Much recent research has demonstrated that attention can be allocated to discrete objects in addition to spatial locations, but relatively little research has explored the allocation of attention within individual uniform objects. While it may be that attention spreads uniformly through relatively small objects, real-world situations (e.g. driving) often involve attending to spatially extended objects, often under conditions of motion and high processing load. Here we explore how attention is used to select and track spatially extended objects in a multiple object tracking (MOT) task. Instead of the punctate objects used in most previous MOT studies, observers had to track of a number of long moving overlapped line segments in a field of identical distractors. At the same time, observers had to respond to sporadic probes, and their probe detection performance is used as a measure of the distribution of attention across the lines. In four experiments we discovered two novel phenomena: First, attention seems to be concentrated at the centers of the lines during tracking, despite their uniformity: probe detection was much more accurate at the centers of the lines than near their endpoints. Second, this 'center advantage' grew as the lines became longer: not only did observers get relatively worse near the endpoints, but they became better at the lines' centers -- as if attention became more concentrated as the objects became more extended. Both of these effects were unusually large and robust. Additional results suggest that these effects reflect automatic visual processing rather than higher-level strategies. Beyond demonstrating that objects can serve as units of attention, these results begin to show *how* attention is actively allocated to extended objects over time in complex dynamic displays.
 
Turk-Browne, N. B., Junge, J. A., & Scholl, B. J. (2005). Attention and automaticity in visual statistical learning. Talk given at the annual meeting of the Vision Sciences Society, 5/11/05, Sarasota, FL.  

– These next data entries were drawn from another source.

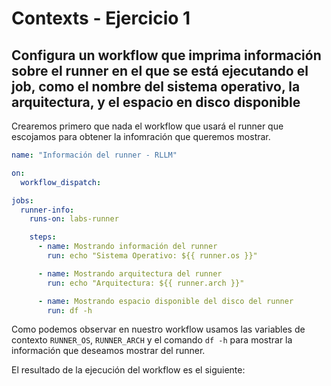 # Contexts - Ejercicio 1

## Configura un workflow que imprima información sobre el runner en el que se está ejecutando el job, como el nombre del sistema operativo, la arquitectura, y el espacio en disco disponible

Crearemos primero que nada el workflow que usará el runner que escojamos para obtener la infomración que queremos mostrar.

```yaml
name: "Información del runner - RLLM"

on:
  workflow_dispatch:

jobs:
  runner-info:
    runs-on: labs-runner

    steps:
      - name: Mostrando información del runner
        run: echo "Sistema Operativo: ${{ runner.os }}"

      - name: Mostrando arquitectura del runner
        run: echo "Arquitectura: ${{ runner.arch }}"

      - name: Mostrando espacio disponible del disco del runner
        run: df -h
```

Como podemos observar en nuestro workflow usamos las variables de contexto `RUNNER_OS`, `RUNNER_ARCH` y el comando `df -h` para mostrar la información que deseamos mostrar del runner.

El resultado de la ejecución del workflow es el siguiente:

We typically think of vision as the recovery of increasingly rich information about individual objects, but there are also massive amounts of information about relations between objects in space and time. Recent studies of visual statistical learning (VSL) have suggested that this information is implicitly and automatically extracted by the visual system. Here we explore this possibility by evaluating the degree to which VSL of temporal regularities (Fiser & Aslin, 2002) is influenced by attention. Observers viewed a 6 min sequence of geometric shapes, appearing one at a time in the same location every 400 ms. Half of the shapes were red and half were green, with a separate pool of shapes for each color. The sequence of shapes was constructed by randomly intermixing a stream of red shapes with a stream of green shapes. Unbeknownst to observers, the color streams were constructed from sub-sequences (or 'triplets') of three shapes that always appeared in succession; these triplets comprised the temporal statistical regularities to be learned. Attention was manipulated by having subjects detect shape repetitions in one of the colors. In a surprise forced-choice familiarity test, triplets from both color streams (now in black) were pitted against foil triplets composed of shapes from the same color. If VSL is preattentive, then observers should be able to pick out the real triplets from both streams equally well. Surprisingly, however, they only learned the temporal regularities in the attended color stream. Further experiments that improved learning of the attended stream failed to elicit commensurate improvements for the unattended stream. We conclude that while VSL is certainly implicit (because it occurred during a secondary task), it is not a completely data-driven process since it appears to be gated by selective attention. The mechanics of VSL may thus be automatic, with top-down selective attention dictating the populations of stimuli over which VSL operates.